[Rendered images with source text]
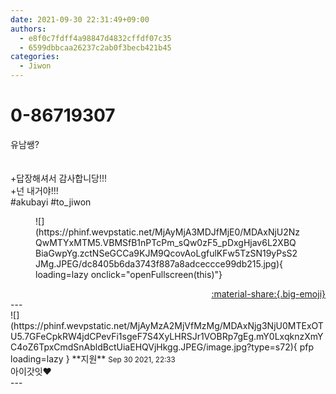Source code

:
 ```yaml
---
date: 2021-09-30 22:31:49+09:00
authors:
  - e8f0c7fdff4a98847d4832cffdf07c35
  - 6599dbbcaa26237c2ab0f3becb421b45
categories:
  - Jiwon
---
```


# 0-86719307

<div class="post-container" markdown="1">
<div class="content-container md-sidebar__scrollwrap" markdown="1">

유남쌩?<br><br><br>+답장해셔서 감사합니당!!!<br>+넌 내거야!!!<br>\#akubayi \#to_jiwon
<figure markdown="1">
![](https://phinf.wevpstatic.net/MjAyMjA3MDJfMjE0/MDAxNjU2NzQwMTYxMTM5.VBMSfB1nPTcPm_sQw0zF5_pDxgHjav6L2XBQBiaGwpYg.zctNSeGCCa9KJM9QcovAoLgfulKFw5TzSN19yPsS2JMg.JPEG/dc8405b6da3743f887a8adceccce99db215.jpg){ loading=lazy onclick="openFullscreen(this)"}
</figure>


</div>
</div>

<div style="text-align: right;" markdown="1">
<a href="https://weverse.io/fromis9/fanpost/0-86719307" style="text-align: right;">:material-share:{.big-emoji}</a>
</div>
---

<div class="comments-container md-sidebar__scrollwrap" markdown="1">
<div class="comment" markdown="1">
<div class='id-container' markdown="1">
![](https://phinf.wevpstatic.net/MjAyMzA2MjVfMzMg/MDAxNjg3NjU0MTExOTU5.7GFeCpkRW4jdCPevFi1sgeF7S4XyLHRSJr1VOBRp7gEg.mY0LxqknzXmYC4oZ6TpxCmdSnAbldBctUiaEHQVjHkgg.JPEG/image.jpg?type=s72){ pfp loading=lazy }
**<span class="artist">지원</span>** <small>Sep 30 2021, 22:33</small><br>
</div>
<div class='comment-body' markdown="1">
아이갓잇❤️
</div>
</div>
</div>
---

_YOUR ASSIGNMENT_.
Your answer should be each line from the entries that includes the string "right".

_RESPONSE AREA_.
<div style="text-align: right;" markdown="1">
<a href="https://weverse.io/fromis9/fanpost/0-86719307" style="text-align: right;">:material-share:{.big-emoji}</a>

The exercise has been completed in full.